The month of February is a controversial month, not because of Valentine’s Day or Presidents’ Day — but because of it’s designation as Black History Month. Many people question why one race of people should get a whole month designated to themselves and why others do not. This article will explain the significance of Black History Month and why it is observed.

Before Black History Month evolved into a month reserved for the recognition of African-Americans, it was known as Negro History Week, a term coined by Harvard-educated historian Carter G. Woodson. The idea came to him in September of 1915, with the help of minister Jesse E. Moorland, when they founded the Association for the Study of Negro Life and History (ASNLH), an organization devoted to promoting the achievements and advancements of black Americans, as well as those of African descent. Such people who were likely to be recognized include Martin Luther King Jr., Angela Davis, Sojourner Truth, and many more.

Today, ASNLH is known as the Association for the Study of African American Life and History (ASAALH). Sponsoring a national negro history week in 1926, ASNLH inspired local schools and communities to organize celebrations, establish history clubs, and host performances and lectures centering around African-Americans who have made powerful contributions to the American life we know today. Years later, in 1976, President Gerald Ford would nationally recognize the month of February as Black History Month, in an effort to seize the opportunity to honor the too-often neglected accomplishments of black Americans in every area of endeavor throughout our history.”

Black History Month creates awareness, by educating people who are unfamiliar with the legacy of African-Americans in history. Many individuals have only learned about how African-Americans endured brutal racial discrimination and injustice since the sixteenth century. In order to shift society’s single-story perspective about African-Americans, it is only fair that the positive impacts they have made in our society be acknowledged in a month, when in all other months they are most likely forgotten or are seen as oppressed.

It is understandable that some would make the argument that one race of people should not get a whole month dedicated to them, because many other races should be recognized for their contributions as well. However, as stated above, in learning about the wretched past that African-Americans have endured, it is fair to say that they should not only be remembered for the oppression they endured, but also for the perseverance they displayed and their ability to positively impact their communities and for their everlasting strength they have passed on to their descendants.

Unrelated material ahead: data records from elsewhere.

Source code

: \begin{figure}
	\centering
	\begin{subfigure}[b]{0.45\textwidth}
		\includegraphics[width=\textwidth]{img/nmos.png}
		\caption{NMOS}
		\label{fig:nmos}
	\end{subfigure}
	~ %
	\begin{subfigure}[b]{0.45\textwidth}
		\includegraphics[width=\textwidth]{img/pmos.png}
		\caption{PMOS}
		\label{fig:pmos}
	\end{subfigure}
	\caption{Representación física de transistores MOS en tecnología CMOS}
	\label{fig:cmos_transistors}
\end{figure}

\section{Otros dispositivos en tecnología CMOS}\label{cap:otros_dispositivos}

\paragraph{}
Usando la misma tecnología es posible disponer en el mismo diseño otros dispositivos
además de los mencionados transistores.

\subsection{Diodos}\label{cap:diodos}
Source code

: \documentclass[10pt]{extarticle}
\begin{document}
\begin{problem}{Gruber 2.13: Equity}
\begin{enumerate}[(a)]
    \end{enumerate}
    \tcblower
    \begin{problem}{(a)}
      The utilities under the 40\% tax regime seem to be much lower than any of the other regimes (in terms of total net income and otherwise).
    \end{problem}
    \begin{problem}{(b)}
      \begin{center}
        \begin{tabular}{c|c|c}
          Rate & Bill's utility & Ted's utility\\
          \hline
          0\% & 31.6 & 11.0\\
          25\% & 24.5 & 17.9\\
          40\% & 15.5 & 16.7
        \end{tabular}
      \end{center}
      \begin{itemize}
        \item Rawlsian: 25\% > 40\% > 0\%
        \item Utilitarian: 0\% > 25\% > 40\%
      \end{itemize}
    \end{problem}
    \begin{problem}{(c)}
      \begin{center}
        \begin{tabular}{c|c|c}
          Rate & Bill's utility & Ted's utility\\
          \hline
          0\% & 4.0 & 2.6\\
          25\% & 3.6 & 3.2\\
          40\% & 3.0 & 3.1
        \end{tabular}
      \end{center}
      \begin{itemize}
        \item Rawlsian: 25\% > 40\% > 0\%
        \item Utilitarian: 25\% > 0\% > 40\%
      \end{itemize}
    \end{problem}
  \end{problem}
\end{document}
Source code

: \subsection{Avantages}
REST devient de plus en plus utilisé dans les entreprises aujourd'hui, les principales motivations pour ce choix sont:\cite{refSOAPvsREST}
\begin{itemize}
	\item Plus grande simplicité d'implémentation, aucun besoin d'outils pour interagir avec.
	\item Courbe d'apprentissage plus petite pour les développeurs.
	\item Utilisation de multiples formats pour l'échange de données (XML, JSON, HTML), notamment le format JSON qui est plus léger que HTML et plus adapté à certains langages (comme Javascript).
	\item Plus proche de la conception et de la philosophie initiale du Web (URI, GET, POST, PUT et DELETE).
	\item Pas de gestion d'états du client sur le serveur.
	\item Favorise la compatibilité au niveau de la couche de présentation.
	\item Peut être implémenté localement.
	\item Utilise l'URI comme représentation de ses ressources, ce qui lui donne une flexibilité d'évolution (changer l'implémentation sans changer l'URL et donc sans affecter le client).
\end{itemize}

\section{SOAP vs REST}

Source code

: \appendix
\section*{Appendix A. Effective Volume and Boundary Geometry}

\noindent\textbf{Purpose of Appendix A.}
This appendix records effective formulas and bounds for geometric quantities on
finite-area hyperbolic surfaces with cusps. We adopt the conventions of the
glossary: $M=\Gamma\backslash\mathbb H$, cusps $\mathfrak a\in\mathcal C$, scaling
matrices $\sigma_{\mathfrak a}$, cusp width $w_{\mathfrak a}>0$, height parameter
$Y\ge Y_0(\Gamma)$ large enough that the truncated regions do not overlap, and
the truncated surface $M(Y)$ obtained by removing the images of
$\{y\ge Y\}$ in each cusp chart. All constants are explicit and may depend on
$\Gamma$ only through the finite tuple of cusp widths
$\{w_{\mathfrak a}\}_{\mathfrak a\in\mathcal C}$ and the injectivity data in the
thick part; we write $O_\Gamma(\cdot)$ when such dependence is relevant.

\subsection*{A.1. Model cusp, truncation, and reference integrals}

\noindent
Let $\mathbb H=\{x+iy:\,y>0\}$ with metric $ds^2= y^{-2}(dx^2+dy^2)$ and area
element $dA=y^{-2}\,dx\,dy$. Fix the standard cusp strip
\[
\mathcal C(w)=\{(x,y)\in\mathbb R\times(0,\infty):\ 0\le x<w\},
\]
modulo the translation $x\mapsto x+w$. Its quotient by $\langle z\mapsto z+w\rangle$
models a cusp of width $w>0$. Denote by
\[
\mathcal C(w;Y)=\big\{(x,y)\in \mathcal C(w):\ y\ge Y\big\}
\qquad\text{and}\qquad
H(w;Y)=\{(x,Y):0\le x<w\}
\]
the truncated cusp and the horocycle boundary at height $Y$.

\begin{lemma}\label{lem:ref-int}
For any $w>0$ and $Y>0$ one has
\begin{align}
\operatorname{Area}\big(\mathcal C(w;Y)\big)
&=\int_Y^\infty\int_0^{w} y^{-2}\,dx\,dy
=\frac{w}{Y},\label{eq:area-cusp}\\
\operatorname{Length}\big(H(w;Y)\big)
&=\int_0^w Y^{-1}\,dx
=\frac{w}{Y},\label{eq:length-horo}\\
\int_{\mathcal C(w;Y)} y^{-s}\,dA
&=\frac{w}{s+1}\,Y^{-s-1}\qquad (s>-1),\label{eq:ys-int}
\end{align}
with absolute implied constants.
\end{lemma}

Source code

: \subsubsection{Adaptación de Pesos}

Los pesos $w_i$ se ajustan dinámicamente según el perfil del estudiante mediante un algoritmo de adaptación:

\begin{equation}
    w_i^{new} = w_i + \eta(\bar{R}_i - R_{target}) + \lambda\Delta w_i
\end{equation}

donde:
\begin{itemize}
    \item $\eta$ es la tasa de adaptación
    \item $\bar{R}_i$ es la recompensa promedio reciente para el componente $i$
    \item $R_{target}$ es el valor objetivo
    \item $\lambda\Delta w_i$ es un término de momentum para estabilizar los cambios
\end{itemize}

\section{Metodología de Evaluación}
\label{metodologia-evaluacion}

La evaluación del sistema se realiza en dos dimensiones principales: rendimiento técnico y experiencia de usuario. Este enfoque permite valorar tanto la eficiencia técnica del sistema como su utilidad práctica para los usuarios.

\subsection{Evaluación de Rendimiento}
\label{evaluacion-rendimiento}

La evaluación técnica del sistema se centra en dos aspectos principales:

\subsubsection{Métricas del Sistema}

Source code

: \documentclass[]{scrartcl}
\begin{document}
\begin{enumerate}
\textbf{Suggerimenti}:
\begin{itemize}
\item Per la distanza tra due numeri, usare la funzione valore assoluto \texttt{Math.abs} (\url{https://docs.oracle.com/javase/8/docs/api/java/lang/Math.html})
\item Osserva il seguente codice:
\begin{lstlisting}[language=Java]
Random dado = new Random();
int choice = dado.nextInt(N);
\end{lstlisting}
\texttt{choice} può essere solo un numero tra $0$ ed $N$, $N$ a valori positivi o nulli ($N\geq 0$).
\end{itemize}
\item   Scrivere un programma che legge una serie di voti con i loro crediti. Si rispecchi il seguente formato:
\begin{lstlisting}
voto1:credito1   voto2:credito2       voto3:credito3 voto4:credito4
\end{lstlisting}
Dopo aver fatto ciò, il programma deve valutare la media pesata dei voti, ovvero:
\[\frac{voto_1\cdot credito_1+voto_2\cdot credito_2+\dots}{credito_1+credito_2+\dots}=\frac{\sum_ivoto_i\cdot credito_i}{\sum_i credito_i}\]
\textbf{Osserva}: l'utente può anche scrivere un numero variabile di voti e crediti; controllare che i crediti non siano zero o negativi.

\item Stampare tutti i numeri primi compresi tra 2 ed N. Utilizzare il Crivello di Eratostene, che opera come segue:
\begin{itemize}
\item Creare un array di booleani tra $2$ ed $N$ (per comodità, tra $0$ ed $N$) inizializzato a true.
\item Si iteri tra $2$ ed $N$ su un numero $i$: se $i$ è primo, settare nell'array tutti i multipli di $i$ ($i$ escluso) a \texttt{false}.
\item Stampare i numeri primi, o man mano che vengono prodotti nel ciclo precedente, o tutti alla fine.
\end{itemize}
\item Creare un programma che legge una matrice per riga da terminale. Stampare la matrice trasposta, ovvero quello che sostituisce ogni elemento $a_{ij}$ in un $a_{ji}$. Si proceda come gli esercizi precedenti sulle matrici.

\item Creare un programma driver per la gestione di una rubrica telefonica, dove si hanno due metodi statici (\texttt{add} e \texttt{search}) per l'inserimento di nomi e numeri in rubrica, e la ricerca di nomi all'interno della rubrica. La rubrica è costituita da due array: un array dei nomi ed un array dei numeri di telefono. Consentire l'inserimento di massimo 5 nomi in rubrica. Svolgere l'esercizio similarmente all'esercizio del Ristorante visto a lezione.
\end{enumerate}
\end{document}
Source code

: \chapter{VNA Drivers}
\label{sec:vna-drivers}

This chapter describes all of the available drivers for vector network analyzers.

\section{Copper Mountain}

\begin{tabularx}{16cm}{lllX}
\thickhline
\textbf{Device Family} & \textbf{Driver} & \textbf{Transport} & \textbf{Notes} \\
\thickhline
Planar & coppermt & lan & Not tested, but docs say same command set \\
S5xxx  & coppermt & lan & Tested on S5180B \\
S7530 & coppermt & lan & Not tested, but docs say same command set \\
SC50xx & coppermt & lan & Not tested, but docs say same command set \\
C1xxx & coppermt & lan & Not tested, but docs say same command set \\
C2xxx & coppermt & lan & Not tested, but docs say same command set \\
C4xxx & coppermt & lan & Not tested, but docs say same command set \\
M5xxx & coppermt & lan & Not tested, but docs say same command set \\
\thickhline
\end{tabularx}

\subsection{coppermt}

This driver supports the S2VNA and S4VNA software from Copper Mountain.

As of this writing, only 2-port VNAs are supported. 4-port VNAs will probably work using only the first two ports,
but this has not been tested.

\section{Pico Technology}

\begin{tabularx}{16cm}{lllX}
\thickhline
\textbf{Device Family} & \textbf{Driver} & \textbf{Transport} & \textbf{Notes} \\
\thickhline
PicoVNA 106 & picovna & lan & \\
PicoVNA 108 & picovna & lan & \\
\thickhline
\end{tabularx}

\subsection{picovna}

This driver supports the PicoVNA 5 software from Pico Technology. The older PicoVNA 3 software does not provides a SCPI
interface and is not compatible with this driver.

Black History Month was not created to put African-Americans on a societal pedestal of honor, but rather to illustrate the progression and advancement of a people who, for a very long time, were never seen as humans, but merely as property. If not for Black History Month, many individuals would not know about the contributions African-Americans have made, despite their years of oppression. Black History Month was not intended to glorify African-Americans, but rather to uplift them and others, and teach society about their value.